== Task description ==
The answer must consist of every record, printed exactly as it stands.
=== Section Start ===
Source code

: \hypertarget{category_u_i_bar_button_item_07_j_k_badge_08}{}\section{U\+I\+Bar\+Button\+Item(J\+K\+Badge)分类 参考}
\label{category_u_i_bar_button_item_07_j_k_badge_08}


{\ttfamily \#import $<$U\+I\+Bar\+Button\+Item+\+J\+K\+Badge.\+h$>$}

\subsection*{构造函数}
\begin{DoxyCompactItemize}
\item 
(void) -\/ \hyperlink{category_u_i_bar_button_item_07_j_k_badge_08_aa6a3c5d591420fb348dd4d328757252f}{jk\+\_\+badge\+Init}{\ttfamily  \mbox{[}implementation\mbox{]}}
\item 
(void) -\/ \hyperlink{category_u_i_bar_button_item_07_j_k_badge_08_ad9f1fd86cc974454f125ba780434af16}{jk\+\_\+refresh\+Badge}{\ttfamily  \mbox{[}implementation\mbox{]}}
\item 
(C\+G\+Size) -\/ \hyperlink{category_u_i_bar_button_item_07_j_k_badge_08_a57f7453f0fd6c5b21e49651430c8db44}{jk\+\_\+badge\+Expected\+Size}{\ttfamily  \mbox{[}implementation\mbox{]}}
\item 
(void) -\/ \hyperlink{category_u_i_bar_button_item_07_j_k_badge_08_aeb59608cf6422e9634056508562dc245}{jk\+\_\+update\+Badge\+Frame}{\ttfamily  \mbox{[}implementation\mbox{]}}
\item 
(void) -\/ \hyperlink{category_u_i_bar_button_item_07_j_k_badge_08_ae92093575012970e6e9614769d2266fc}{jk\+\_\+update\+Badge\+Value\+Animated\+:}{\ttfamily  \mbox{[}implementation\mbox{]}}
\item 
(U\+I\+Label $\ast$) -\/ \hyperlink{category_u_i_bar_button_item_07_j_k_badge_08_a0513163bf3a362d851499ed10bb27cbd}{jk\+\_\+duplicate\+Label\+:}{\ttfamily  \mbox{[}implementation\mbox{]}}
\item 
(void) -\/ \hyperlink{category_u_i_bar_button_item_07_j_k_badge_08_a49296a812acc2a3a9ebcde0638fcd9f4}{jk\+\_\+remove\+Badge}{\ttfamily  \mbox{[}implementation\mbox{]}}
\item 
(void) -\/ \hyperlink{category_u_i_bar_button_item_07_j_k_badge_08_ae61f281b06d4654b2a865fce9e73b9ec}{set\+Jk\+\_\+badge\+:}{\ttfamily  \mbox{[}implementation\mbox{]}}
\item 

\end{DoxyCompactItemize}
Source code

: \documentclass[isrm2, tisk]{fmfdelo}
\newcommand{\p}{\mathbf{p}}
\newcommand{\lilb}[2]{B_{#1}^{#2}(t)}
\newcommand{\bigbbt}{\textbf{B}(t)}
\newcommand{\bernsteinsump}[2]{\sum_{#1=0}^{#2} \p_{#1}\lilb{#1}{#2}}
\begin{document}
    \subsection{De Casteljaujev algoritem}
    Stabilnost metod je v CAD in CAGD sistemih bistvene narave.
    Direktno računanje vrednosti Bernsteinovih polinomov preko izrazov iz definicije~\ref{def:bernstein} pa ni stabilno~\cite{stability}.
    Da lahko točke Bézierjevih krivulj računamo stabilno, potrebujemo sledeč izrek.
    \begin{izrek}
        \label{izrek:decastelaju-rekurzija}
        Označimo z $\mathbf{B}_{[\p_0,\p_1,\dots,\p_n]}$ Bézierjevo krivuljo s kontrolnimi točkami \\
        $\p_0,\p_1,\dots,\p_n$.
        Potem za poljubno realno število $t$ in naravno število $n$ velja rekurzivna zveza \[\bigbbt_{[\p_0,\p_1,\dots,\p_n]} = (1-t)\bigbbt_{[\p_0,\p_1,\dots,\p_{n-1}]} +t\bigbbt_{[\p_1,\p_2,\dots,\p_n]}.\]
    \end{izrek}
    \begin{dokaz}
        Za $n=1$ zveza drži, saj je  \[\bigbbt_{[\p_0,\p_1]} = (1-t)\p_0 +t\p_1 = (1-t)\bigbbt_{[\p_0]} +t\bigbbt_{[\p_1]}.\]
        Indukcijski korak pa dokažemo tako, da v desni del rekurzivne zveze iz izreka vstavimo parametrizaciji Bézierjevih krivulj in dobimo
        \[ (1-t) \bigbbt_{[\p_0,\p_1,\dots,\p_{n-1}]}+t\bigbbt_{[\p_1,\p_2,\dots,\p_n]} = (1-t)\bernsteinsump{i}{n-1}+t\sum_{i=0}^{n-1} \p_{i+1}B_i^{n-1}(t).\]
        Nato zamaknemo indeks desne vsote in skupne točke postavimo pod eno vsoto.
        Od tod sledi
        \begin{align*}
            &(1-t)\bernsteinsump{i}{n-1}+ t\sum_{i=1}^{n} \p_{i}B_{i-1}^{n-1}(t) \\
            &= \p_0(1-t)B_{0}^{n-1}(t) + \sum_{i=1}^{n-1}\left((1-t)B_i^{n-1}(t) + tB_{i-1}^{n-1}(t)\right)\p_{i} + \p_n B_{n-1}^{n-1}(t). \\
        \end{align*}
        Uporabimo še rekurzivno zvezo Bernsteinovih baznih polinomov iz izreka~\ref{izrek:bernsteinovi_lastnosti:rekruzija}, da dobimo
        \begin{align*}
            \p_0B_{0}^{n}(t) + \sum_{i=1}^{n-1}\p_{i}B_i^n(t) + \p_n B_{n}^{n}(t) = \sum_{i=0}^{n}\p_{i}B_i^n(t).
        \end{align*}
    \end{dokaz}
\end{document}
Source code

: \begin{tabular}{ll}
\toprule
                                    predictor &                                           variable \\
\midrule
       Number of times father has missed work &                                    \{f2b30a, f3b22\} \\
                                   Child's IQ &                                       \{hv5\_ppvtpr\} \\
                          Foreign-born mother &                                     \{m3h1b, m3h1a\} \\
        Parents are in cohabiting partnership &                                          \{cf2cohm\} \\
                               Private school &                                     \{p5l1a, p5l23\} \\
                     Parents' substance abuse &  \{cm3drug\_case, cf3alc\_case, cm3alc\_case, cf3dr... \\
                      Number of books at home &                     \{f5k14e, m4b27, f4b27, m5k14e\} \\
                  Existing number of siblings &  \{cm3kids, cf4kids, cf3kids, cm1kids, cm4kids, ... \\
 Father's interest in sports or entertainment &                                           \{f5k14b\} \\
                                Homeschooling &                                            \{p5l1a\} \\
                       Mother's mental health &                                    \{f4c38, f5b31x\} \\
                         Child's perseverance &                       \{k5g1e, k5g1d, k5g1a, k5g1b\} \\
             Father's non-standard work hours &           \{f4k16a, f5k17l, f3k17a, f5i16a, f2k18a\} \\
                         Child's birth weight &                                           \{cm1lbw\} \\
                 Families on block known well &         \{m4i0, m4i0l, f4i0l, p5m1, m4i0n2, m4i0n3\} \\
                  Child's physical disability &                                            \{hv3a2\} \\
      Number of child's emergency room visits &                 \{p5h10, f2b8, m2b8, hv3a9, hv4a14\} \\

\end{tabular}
=== Section End ===
== Answer to this problem ==
Source code

: \hypertarget{category_u_i_bar_button_item_07_j_k_badge_08}{}\section{U\+I\+Bar\+Button\+Item(J\+K\+Badge)分类 参考}
\label{category_u_i_bar_button_item_07_j_k_badge_08}


{\ttfamily \#import $<$U\+I\+Bar\+Button\+Item+\+J\+K\+Badge.\+h$>$}

\subsection*{构造函数}
\begin{DoxyCompactItemize}
\item 
(void) -\/ \hyperlink{category_u_i_bar_button_item_07_j_k_badge_08_aa6a3c5d591420fb348dd4d328757252f}{jk\+\_\+badge\+Init}{\ttfamily  \mbox{[}implementation\mbox{]}}
\item 
(void) -\/ \hyperlink{category_u_i_bar_button_item_07_j_k_badge_08_ad9f1fd86cc974454f125ba780434af16}{jk\+\_\+refresh\+Badge}{\ttfamily  \mbox{[}implementation\mbox{]}}
\item 
(C\+G\+Size) -\/ \hyperlink{category_u_i_bar_button_item_07_j_k_badge_08_a57f7453f0fd6c5b21e49651430c8db44}{jk\+\_\+badge\+Expected\+Size}{\ttfamily  \mbox{[}implementation\mbox{]}}
\item 
(void) -\/ \hyperlink{category_u_i_bar_button_item_07_j_k_badge_08_aeb59608cf6422e9634056508562dc245}{jk\+\_\+update\+Badge\+Frame}{\ttfamily  \mbox{[}implementation\mbox{]}}
\item 
(void) -\/ \hyperlink{category_u_i_bar_button_item_07_j_k_badge_08_ae92093575012970e6e9614769d2266fc}{jk\+\_\+update\+Badge\+Value\+Animated\+:}{\ttfamily  \mbox{[}implementation\mbox{]}}
\item 
(U\+I\+Label $\ast$) -\/ \hyperlink{category_u_i_bar_button_item_07_j_k_badge_08_a0513163bf3a362d851499ed10bb27cbd}{jk\+\_\+duplicate\+Label\+:}{\ttfamily  \mbox{[}implementation\mbox{]}}
\item 
(void) -\/ \hyperlink{category_u_i_bar_button_item_07_j_k_badge_08_a49296a812acc2a3a9ebcde0638fcd9f4}{jk\+\_\+remove\+Badge}{\ttfamily  \mbox{[}implementation\mbox{]}}
\item 
(void) -\/ \hyperlink{category_u_i_bar_button_item_07_j_k_badge_08_ae61f281b06d4654b2a865fce9e73b9ec}{set\+Jk\+\_\+badge\+:}{\ttfamily  \mbox{[}implementation\mbox{]}}
\item 

\end{DoxyCompactItemize}
Source code

: \documentclass[isrm2, tisk]{fmfdelo}
\newcommand{\p}{\mathbf{p}}
\newcommand{\lilb}[2]{B_{#1}^{#2}(t)}
\newcommand{\bigbbt}{\textbf{B}(t)}
\newcommand{\bernsteinsump}[2]{\sum_{#1=0}^{#2} \p_{#1}\lilb{#1}{#2}}
\begin{document}
    \subsection{De Casteljaujev algoritem}
    Stabilnost metod je v CAD in CAGD sistemih bistvene narave.
    Direktno računanje vrednosti Bernsteinovih polinomov preko izrazov iz definicije~\ref{def:bernstein} pa ni stabilno~\cite{stability}.
    Da lahko točke Bézierjevih krivulj računamo stabilno, potrebujemo sledeč izrek.
    \begin{izrek}
        \label{izrek:decastelaju-rekurzija}
        Označimo z $\mathbf{B}_{[\p_0,\p_1,\dots,\p_n]}$ Bézierjevo krivuljo s kontrolnimi točkami \\
        $\p_0,\p_1,\dots,\p_n$.
        Potem za poljubno realno število $t$ in naravno število $n$ velja rekurzivna zveza \[\bigbbt_{[\p_0,\p_1,\dots,\p_n]} = (1-t)\bigbbt_{[\p_0,\p_1,\dots,\p_{n-1}]} +t\bigbbt_{[\p_1,\p_2,\dots,\p_n]}.\]
    \end{izrek}
    \begin{dokaz}
        Za $n=1$ zveza drži, saj je  \[\bigbbt_{[\p_0,\p_1]} = (1-t)\p_0 +t\p_1 = (1-t)\bigbbt_{[\p_0]} +t\bigbbt_{[\p_1]}.\]
        Indukcijski korak pa dokažemo tako, da v desni del rekurzivne zveze iz izreka vstavimo parametrizaciji Bézierjevih krivulj in dobimo
        \[ (1-t) \bigbbt_{[\p_0,\p_1,\dots,\p_{n-1}]}+t\bigbbt_{[\p_1,\p_2,\dots,\p_n]} = (1-t)\bernsteinsump{i}{n-1}+t\sum_{i=0}^{n-1} \p_{i+1}B_i^{n-1}(t).\]
        Nato zamaknemo indeks desne vsote in skupne točke postavimo pod eno vsoto.
        Od tod sledi
        \begin{align*}
            &(1-t)\bernsteinsump{i}{n-1}+ t\sum_{i=1}^{n} \p_{i}B_{i-1}^{n-1}(t) \\
            &= \p_0(1-t)B_{0}^{n-1}(t) + \sum_{i=1}^{n-1}\left((1-t)B_i^{n-1}(t) + tB_{i-1}^{n-1}(t)\right)\p_{i} + \p_n B_{n-1}^{n-1}(t). \\
        \end{align*}
        Uporabimo še rekurzivno zvezo Bernsteinovih baznih polinomov iz izreka~\ref{izrek:bernsteinovi_lastnosti:rekruzija}, da dobimo
        \begin{align*}
            \p_0B_{0}^{n}(t) + \sum_{i=1}^{n-1}\p_{i}B_i^n(t) + \p_n B_{n}^{n}(t) = \sum_{i=0}^{n}\p_{i}B_i^n(t).
        \end{align*}
    \end{dokaz}
\end{document}
Source code

: \begin{tabular}{ll}
\toprule
                                    predictor &                                           variable \\
\midrule
       Number of times father has missed work &                                    \{f2b30a, f3b22\} \\
                                   Child's IQ &                                       \{hv5\_ppvtpr\} \\
                          Foreign-born mother &                                     \{m3h1b, m3h1a\} \\
        Parents are in cohabiting partnership &                                          \{cf2cohm\} \\
                               Private school &                                     \{p5l1a, p5l23\} \\
                     Parents' substance abuse &  \{cm3drug\_case, cf3alc\_case, cm3alc\_case, cf3dr... \\
                      Number of books at home &                     \{f5k14e, m4b27, f4b27, m5k14e\} \\
                  Existing number of siblings &  \{cm3kids, cf4kids, cf3kids, cm1kids, cm4kids, ... \\
 Father's interest in sports or entertainment &                                           \{f5k14b\} \\
                                Homeschooling &                                            \{p5l1a\} \\
                       Mother's mental health &                                    \{f4c38, f5b31x\} \\
                         Child's perseverance &                       \{k5g1e, k5g1d, k5g1a, k5g1b\} \\
             Father's non-standard work hours &           \{f4k16a, f5k17l, f3k17a, f5i16a, f2k18a\} \\
                         Child's birth weight &                                           \{cm1lbw\} \\
                 Families on block known well &         \{m4i0, m4i0l, f4i0l, p5m1, m4i0n2, m4i0n3\} \\
                  Child's physical disability &                                            \{hv3a2\} \\
      Number of child's emergency room visits &                 \{p5h10, f2b8, m2b8, hv3a9, hv4a14\} \\

\end{tabular}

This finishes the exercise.